Nota Introdutória:
Novo degrau rumo ao topo das cilindradas mais altas. Depois das 50, das 125 e das 250 vamos fazer uma breve paragem nas 300. Será apenas uma crónica, antes de um novo aumento da cilindrada. Terá ainda a particularidade de a estrela deste número ser uma pura moto de enduro, mas matriculada, tal como todas as motos que vou apresentando. É uma regra a manter.
A Áustria é um país lindíssimo, muito montanhoso, com imensas florestas, vales e lagos e uma grande tradição nas duas rodas, sendo que parte da “culpa” é desta marca, mas vamos contar um pouco da história para perceber como tudo começou…
A KTM foi fundada em 1934 por Hans Trunkenpolz, que lançou uma pequena loja na cidade austríaca de Mattighofen (a meia hora de Salzburgo). Batizou a sua loja com o nome de Kraftfahrzeuge Trunkenpolz Mattighofen (KTM) em que Kraftfahrzeuge significa veículos a motor, Trunkenpolz, o seu apelido e Mattighofen, a cidade de origem e onde ainda continua nos dias de hoje a sede.
Foi mais um dos países devastados pela segunda guerra mundial e esse acontecimento teve uma importância determinante para que a KTM decidisse começar a construir as suas próprias motos, o que veio a ocorrer a partir de 1953, em quantidades completamente artesanais e com o apoio de outros fabricantes, nomeadamente ao nível do motor.

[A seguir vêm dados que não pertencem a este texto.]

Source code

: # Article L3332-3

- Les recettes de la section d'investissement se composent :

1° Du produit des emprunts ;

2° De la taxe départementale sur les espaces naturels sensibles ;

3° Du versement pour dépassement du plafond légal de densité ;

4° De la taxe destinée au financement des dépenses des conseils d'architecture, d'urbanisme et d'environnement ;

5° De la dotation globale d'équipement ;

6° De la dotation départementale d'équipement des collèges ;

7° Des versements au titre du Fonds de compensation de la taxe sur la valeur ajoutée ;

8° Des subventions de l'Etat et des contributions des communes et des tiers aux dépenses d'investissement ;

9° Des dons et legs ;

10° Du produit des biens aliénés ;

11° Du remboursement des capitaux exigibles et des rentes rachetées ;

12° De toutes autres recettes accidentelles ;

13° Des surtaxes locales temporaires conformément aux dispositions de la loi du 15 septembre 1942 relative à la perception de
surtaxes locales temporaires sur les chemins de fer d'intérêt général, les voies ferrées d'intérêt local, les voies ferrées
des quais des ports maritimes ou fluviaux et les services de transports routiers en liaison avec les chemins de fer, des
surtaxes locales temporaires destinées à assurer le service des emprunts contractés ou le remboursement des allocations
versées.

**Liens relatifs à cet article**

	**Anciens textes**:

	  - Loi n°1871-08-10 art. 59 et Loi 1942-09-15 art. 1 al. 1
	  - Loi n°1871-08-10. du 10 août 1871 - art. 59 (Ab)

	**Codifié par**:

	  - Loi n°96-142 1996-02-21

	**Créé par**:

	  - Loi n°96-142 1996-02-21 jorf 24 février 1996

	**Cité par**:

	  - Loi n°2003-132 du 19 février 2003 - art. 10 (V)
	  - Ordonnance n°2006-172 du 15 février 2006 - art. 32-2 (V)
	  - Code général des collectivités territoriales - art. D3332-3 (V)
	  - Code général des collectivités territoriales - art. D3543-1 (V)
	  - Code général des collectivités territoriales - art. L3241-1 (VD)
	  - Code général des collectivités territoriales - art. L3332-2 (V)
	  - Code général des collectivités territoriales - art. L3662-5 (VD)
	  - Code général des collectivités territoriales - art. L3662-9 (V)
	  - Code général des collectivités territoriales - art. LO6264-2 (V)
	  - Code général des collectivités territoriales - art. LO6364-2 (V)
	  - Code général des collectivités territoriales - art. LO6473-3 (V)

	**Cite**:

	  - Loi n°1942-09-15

O passo fundamental ocorre dois anos mais tarde quando entra no capital da pequena KTM o empresário Ernst Kronreif, que adquire parte da empresa, sendo o nome alterado para Kronreif Trunkenpolz Mattighofen, o que não obrigou a alterar a sigla que já existia! Boa jogada de marketing!

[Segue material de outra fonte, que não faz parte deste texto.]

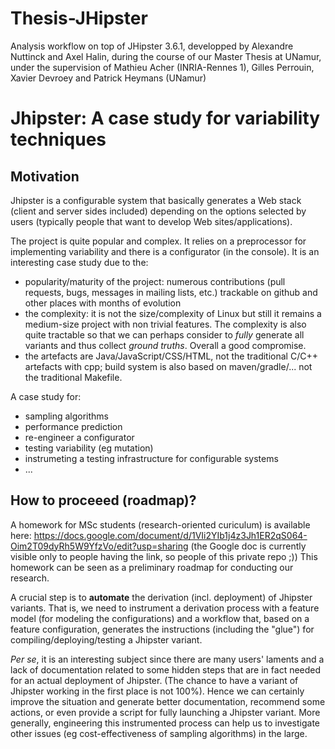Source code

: # Thesis-JHipster
Analysis workflow on top of JHipster 3.6.1, developped by Alexandre Nuttinck and Axel Halin, during the course of our Master Thesis at UNamur, under the supervision of Mathieu Acher (INRIA-Rennes 1), Gilles Perrouin, Xavier Devroey and Patrick Heymans (UNamur)

# Jhipster: A case study for variability techniques 

## Motivation

Jhipster is a configurable system that basically generates a Web stack (client and server sides included) depending on the options selected by users (typically people that want to develop Web sites/applications).

The project is quite popular and complex. It relies on a preprocessor for implementing variability and there is a configurator (in the console). 
It is an interesting case study due to the: 
  * popularity/maturity of the project: numerous contributions (pull requests, bugs, messages in mailing lists, etc.) trackable on github and other places with months of evolution 
  * the complexity: it is not the size/complexity of Linux but still it remains a medium-size project with non trivial features. The complexity is also quite tractable so that we can perhaps consider to *fully* generate all variants and thus collect *ground truths*. Overall a good compromise.  
  * the artefacts are Java/JavaScript/CSS/HTML, not the traditional C/C++ artefacts with cpp; build system is also based on maven/gradle/... not the traditional Makefile.  

A case study for:
 * sampling algorithms 
 * performance prediction
 * re-engineer a configurator 
 * testing variability (eg mutation) 
 * instrumeting a testing infrastructure for configurable systems 
 * ... 

## How to proceeed (roadmap)? 

A homework for MSc students (research-oriented curiculum) is available here: 
https://docs.google.com/document/d/1VIi2YIb1j4z3Jh1ER2qS064-Oim2T09dyRh5W9YfzVo/edit?usp=sharing
(the Google doc is currently visible only to people having the link, so people of this private repo ;)) 
This homework can be seen as a preliminary roadmap for conducting our research. 

A crucial step is to **automate** the derivation (incl. deployment) of Jhipster variants. 
That is, we need to instrument a derivation process with a feature model (for modeling the configurations) and a workflow that, based on a feature configuration, generates the instructions (including the "glue") for compiling/deploying/testing a Jhipster variant. 

*Per se*, it is an interesting subject since there are many users' laments and a lack of documentation related to some hidden steps that are in fact needed for an actual deployment of Jhipster. (The chance to have a variant of Jhipster working in the first place is not 100%). Hence we can certainly improve the situation and generate better documentation, recommend some actions, or even provide a script for fully launching a Jhipster variant. 
More generally, engineering this instrumented process can help us to investigate other issues (eg cost-effectiveness of sampling algorithms) in the large.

A marca foi crescendo ao seu ritmo normal, longe do fulgor dos fabricantes japoneses, mas apostando sempre na exportação, inclusive para o nosso país onde vão aparecendo, por exemplo, KTM Ponny ou Komet, com motor Sachs, nas décadas de 60 e 70.

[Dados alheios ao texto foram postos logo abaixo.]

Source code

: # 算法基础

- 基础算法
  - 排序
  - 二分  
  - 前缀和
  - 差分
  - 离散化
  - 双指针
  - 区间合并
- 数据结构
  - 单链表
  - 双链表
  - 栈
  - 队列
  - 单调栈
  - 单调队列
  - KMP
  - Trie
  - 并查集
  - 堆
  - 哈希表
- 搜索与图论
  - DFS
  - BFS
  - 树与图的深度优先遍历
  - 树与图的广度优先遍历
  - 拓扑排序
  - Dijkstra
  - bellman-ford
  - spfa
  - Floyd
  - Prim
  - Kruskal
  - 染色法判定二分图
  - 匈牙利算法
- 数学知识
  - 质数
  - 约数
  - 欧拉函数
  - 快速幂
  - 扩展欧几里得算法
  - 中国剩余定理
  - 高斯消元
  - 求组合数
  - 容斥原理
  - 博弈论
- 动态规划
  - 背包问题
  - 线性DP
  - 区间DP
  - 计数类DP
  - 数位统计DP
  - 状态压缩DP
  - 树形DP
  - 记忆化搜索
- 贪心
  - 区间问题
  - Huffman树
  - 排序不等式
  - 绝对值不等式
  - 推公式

Desde muito cedo que a marca se caraterizava por uma certa paixão às motos fora de estrada, mas o sucesso só surgiu mesmo quando, no final da década de 60, se associou a John Penton e teve início a exportação para os Estados Unidos. O sucesso foi imparável, sendo que mesmo na atualidade este mercado é o seu número um no que ao todo-o-terreno diz respeito!
Logo no início da década de 70 começam a construir motores de produção própria e depois, fruto de um génio criativo irrequieto, a lançar novas ideias, como por exemplo um radiador numa 125 cc, travão de disco em ambas as rodas ou embraiagens hidráulicas. Invenções que depois se tornaram standards na indústria das duas rodas!
Na década de 80 nem tudo foram rosas, seja por problemas de gestão, concorrência, dívidas… a marca esteve praticamente falida, mas é também nessa altura que cria o primeiro motor a 2 tempos de mais de 250 cc, dedicado ao todo terreno, que antecedeu a escolhida para este número.
Corria o ano de 1986 quando os International Six Days Enduro (ISDE) permitiram que na categoria livre fosse possível aumentar a cilindrada das 250 cc e foi o que os austríacos decidiram fazer. Com um pequeno aumento de cilindrada “nasceu” um motor com 273 cc, que veio a ser chamado 300, mas como o sucesso não foi o esperado o projeto foi encerrado no ano seguinte.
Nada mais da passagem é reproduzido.